WORK TASK:
Return all of the entries exactly as written.

:: RECORDS SHOWN

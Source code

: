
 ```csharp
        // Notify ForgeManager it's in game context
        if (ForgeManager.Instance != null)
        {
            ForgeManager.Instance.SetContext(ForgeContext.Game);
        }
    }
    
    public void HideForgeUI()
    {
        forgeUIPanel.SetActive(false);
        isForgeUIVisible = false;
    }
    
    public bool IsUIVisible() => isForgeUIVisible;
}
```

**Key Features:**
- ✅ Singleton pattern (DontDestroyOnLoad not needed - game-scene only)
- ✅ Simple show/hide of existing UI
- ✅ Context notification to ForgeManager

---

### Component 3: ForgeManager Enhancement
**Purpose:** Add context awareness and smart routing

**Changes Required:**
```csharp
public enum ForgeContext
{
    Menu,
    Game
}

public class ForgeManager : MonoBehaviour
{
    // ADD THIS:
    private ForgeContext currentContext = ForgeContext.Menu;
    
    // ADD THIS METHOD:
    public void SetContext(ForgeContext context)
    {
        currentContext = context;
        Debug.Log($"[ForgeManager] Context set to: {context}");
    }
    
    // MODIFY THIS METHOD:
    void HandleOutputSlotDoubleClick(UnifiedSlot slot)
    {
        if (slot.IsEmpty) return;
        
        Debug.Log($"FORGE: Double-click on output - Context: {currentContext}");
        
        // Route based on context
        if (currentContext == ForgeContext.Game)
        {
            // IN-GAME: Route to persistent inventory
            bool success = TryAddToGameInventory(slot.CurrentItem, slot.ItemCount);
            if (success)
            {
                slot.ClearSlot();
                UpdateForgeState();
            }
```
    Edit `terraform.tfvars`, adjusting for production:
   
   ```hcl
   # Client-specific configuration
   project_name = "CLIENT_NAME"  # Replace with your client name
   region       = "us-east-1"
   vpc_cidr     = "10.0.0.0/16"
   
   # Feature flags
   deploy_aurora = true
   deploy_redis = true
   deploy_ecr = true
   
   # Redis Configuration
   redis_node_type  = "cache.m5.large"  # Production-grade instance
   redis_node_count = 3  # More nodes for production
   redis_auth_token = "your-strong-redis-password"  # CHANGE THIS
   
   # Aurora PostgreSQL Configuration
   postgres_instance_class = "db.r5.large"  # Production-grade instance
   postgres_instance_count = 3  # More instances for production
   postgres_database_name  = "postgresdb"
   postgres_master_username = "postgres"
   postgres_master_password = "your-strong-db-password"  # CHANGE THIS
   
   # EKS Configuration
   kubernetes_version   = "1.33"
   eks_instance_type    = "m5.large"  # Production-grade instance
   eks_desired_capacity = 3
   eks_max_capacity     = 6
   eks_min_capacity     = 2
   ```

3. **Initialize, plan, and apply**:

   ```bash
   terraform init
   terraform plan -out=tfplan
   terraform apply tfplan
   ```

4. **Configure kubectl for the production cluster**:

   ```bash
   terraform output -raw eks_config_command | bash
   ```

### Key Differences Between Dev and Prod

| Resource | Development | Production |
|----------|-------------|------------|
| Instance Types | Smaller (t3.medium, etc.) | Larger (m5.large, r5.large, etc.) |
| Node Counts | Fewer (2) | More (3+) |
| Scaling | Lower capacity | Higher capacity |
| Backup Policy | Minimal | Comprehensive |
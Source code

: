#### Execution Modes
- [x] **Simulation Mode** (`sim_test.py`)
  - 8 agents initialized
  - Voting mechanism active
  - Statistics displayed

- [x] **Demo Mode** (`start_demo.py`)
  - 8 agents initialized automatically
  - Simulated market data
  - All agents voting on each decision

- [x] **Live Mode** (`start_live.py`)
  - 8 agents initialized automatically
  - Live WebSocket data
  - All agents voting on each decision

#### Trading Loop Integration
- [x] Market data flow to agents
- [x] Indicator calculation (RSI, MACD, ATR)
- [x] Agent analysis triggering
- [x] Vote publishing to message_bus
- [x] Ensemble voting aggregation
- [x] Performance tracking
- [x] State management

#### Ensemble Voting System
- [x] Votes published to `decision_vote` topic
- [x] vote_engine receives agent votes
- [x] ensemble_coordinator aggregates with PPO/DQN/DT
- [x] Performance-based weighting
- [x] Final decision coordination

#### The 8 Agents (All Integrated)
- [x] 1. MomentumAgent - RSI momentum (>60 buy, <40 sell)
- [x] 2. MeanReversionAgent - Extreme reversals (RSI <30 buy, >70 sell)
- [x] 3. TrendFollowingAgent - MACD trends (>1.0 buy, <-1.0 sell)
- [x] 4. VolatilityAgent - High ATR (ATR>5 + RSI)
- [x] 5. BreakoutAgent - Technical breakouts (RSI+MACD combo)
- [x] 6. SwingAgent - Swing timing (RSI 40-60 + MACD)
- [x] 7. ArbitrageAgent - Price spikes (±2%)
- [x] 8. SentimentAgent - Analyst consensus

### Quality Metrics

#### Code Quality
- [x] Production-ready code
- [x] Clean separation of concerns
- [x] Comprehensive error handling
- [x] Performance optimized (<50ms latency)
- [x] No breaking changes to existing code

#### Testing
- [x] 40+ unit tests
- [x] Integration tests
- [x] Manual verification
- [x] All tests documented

::::

YOUR RESPONSE:
Source code

:
 ```csharp
        // Notify ForgeManager it's in game context
        if (ForgeManager.Instance != null)
        {
            ForgeManager.Instance.SetContext(ForgeContext.Game);
        }
    }
    
    public void HideForgeUI()
    {
        forgeUIPanel.SetActive(false);
        isForgeUIVisible = false;
    }
    
    public bool IsUIVisible() => isForgeUIVisible;
}
```

**Key Features:**
- ✅ Singleton pattern (DontDestroyOnLoad not needed - game-scene only)
- ✅ Simple show/hide of existing UI
- ✅ Context notification to ForgeManager

---

### Component 3: ForgeManager Enhancement
**Purpose:** Add context awareness and smart routing

**Changes Required:**
```csharp
public enum ForgeContext
{
    Menu,
    Game
}

public class ForgeManager : MonoBehaviour
{
    // ADD THIS:
    private ForgeContext currentContext = ForgeContext.Menu;
    
    // ADD THIS METHOD:
    public void SetContext(ForgeContext context)
    {
        currentContext = context;
        Debug.Log($"[ForgeManager] Context set to: {context}");
    }
    
    // MODIFY THIS METHOD:
    void HandleOutputSlotDoubleClick(UnifiedSlot slot)
    {
        if (slot.IsEmpty) return;
        
        Debug.Log($"FORGE: Double-click on output - Context: {currentContext}");
        
        // Route based on context
        if (currentContext == ForgeContext.Game)
        {
            // IN-GAME: Route to persistent inventory
            bool success = TryAddToGameInventory(slot.CurrentItem, slot.ItemCount);
            if (success)
            {
                slot.ClearSlot();
                UpdateForgeState();
            }
```
    Edit `terraform.tfvars`, adjusting for production:
   
   ```hcl
   # Client-specific configuration
   project_name = "CLIENT_NAME"  # Replace with your client name
   region       = "us-east-1"
   vpc_cidr     = "10.0.0.0/16"
   
   # Feature flags
   deploy_aurora = true
   deploy_redis = true
   deploy_ecr = true
   
   # Redis Configuration
   redis_node_type  = "cache.m5.large"  # Production-grade instance
   redis_node_count = 3  # More nodes for production
   redis_auth_token = "your-strong-redis-password"  # CHANGE THIS
   
   # Aurora PostgreSQL Configuration
   postgres_instance_class = "db.r5.large"  # Production-grade instance
   postgres_instance_count = 3  # More instances for production
   postgres_database_name  = "postgresdb"
   postgres_master_username = "postgres"
   postgres_master_password = "your-strong-db-password"  # CHANGE THIS
   
   # EKS Configuration
   kubernetes_version   = "1.33"
   eks_instance_type    = "m5.large"  # Production-grade instance
   eks_desired_capacity = 3
   eks_max_capacity     = 6
   eks_min_capacity     = 2
   ```

3. **Initialize, plan, and apply**:

   ```bash
   terraform init
   terraform plan -out=tfplan
   terraform apply tfplan
   ```

4. **Configure kubectl for the production cluster**:

   ```bash
   terraform output -raw eks_config_command | bash
   ```

### Key Differences Between Dev and Prod

| Resource | Development | Production |
|----------|-------------|------------|
| Instance Types | Smaller (t3.medium, etc.) | Larger (m5.large, r5.large, etc.) |
| Node Counts | Fewer (2) | More (3+) |
| Scaling | Lower capacity | Higher capacity |
| Backup Policy | Minimal | Comprehensive |
Source code

:#### Execution Modes
- [x] **Simulation Mode** (`sim_test.py`)
  - 8 agents initialized
  - Voting mechanism active
  - Statistics displayed

- [x] **Demo Mode** (`start_demo.py`)
  - 8 agents initialized automatically
  - Simulated market data
  - All agents voting on each decision

- [x] **Live Mode** (`start_live.py`)
  - 8 agents initialized automatically
  - Live WebSocket data
  - All agents voting on each decision

#### Trading Loop Integration
- [x] Market data flow to agents
- [x] Indicator calculation (RSI, MACD, ATR)
- [x] Agent analysis triggering
- [x] Vote publishing to message_bus
- [x] Ensemble voting aggregation
- [x] Performance tracking
- [x] State management

#### Ensemble Voting System
- [x] Votes published to `decision_vote` topic
- [x] vote_engine receives agent votes
- [x] ensemble_coordinator aggregates with PPO/DQN/DT
- [x] Performance-based weighting
- [x] Final decision coordination

#### The 8 Agents (All Integrated)
- [x] 1. MomentumAgent - RSI momentum (>60 buy, <40 sell)
- [x] 2. MeanReversionAgent - Extreme reversals (RSI <30 buy, >70 sell)
- [x] 3. TrendFollowingAgent - MACD trends (>1.0 buy, <-1.0 sell)
- [x] 4. VolatilityAgent - High ATR (ATR>5 + RSI)
- [x] 5. BreakoutAgent - Technical breakouts (RSI+MACD combo)
- [x] 6. SwingAgent - Swing timing (RSI 40-60 + MACD)
- [x] 7. ArbitrageAgent - Price spikes (±2%)
- [x] 8. SentimentAgent - Analyst consensus

### Quality Metrics

#### Code Quality
- [x] Production-ready code
- [x] Clean separation of concerns
- [x] Comprehensive error handling
- [x] Performance optimized (<50ms latency)
- [x] No breaking changes to existing code

#### Testing
- [x] 40+ unit tests
- [x] Integration tests
- [x] Manual verification
- [x] All tests documented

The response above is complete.